Following in the footsteps of Intel and EMC/Pivotal, IBM has abandoned efforts to make a business of Hadoop distributions and mirrored Microsoft in making Hortonworks its supplying partner.
A report from Gartner research VP, Merv Adrian states IBM will discontinue its its IBM Open Platform/BigInsights offering, and will instead OEM Hortonworks' HDP.
The original agreement will extend seven years in which IBM will provide its Data Science Experience to Hortonworks, becoming a part of the marketed HDP distribution.
In a discussion with analysts, Hortonworks CEO Rob Beardon reported that they were “already sharing the same bits” and that the OPDI relationship they shared helped to make the commonalities more obvious and easily rationalised so the agreement made sense.
“Like Hortonworks' earlier Enterprise Data Warehouse Optimisation offering, this new packaging strategy will permit the firm to combine its open source components with partner pieces that are not open source,” says Adrian.
“Hybrid open source combines ‘the free stuff' everyone shares with proprietary bits that help differentiate and monetise the whole package, the theory goes, and clearly both vendors hope the go to market strategy will play in Peoria as well as it does in the Silicon Valley venture capital community.
Adrian says the extra-cost, non-Apache piece in this agreement is IBM's Big SQL, which the company calls the ultimate hybrid engine that permits concurrent and optimised use Hive, HBase and Spark and other sources using a single database connection.

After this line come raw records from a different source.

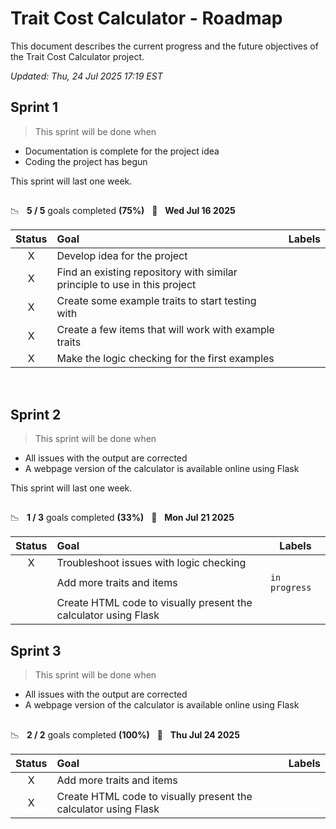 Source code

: # Trait Cost Calculator - Roadmap

This document describes the current progress and the future objectives of the Trait Cost Calculator project.

*Updated: Thu, 24 Jul 2025 17:19 EST*

## Sprint 1

> This sprint will be done when 
* Documentation is complete for the project idea
* Coding the project has begun

This sprint will last one week.
##

📉 &nbsp;&nbsp;**5 / 5** goals completed **(75%)** &nbsp;&nbsp;📅 &nbsp;&nbsp;**Wed Jul 16 2025**

| Status | Goal | Labels |
| :---: | :--- | --- |
| Ⅹ | Develop idea for the project | |
| Ⅹ | Find an existing repository with similar principle to use in this project | |
| Ⅹ | Create some example traits to start testing with | |
| Ⅹ | Create a few items that will work with example traits | |
| Ⅹ | Make the logic checking for the first examples | |

&nbsp;
## Sprint 2

> This sprint will be done when 
* All issues with the output are corrected
* A webpage version of the calculator is available online using Flask

This sprint will last one week.
##

📉 &nbsp;&nbsp;**1 / 3** goals completed **(33%)** &nbsp;&nbsp;📅 &nbsp;&nbsp;**Mon Jul 21 2025**

| Status | Goal | Labels |
| :---: | :--- | --- |
| Ⅹ | Troubleshoot issues with logic checking | |
| | Add more traits and items | `in progress` |
| | Create HTML code to visually present the calculator using Flask | |

## Sprint 3

> This sprint will be done when 
* All issues with the output are corrected
* A webpage version of the calculator is available online using Flask

##

📉 &nbsp;&nbsp;**2 / 2** goals completed **(100%)** &nbsp;&nbsp;📅 &nbsp;&nbsp;**Thu Jul 24 2025**

| Status | Goal | Labels |
| :---: | :--- | --- |
| Ⅹ | Add more traits and items | |
| Ⅹ | Create HTML code to visually present the calculator using Flask | |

According to Adrian, the two firms will also raise the bar on the data governance front with both believing it to be a key driver of demand in mainstream firms in the months ahead.
They will advance the integration of IBM BigIntegrate, BigQuality and Information Governance Catalog with the Apache Atlas project Hortonworks has spearheaded.
“For IBM, the partnership will permit redirecting its internal resources from BigInsights to work on machine learning, Spark and governance,” says Adrian.
“IBM likely had nearly as many developers as customers on BigInsights, and many of its users were apparently given the offering as part of larger deals – usage stories have been few and far between, despite some suggestions in the press (though not directly from IBM) of hundreds of users.
Adrian says that both companies can focus their story higher up the stack and continue the evolution of the Hadoop narrative from “components and platforms” to “use cases and solutions.
“There are other challenges ahead for Hortonworks – they'll have to accommodate and convert some IBM customers, and maybe convince them to pay. Moreover, the IBM deal does not help them in the cloud much,” says Adrian.
“Their Microsoft partnership will continue to do that, but the choice between those two partners will be another interesting challenge for the Hortonworks sales force to navigate in the months ahead.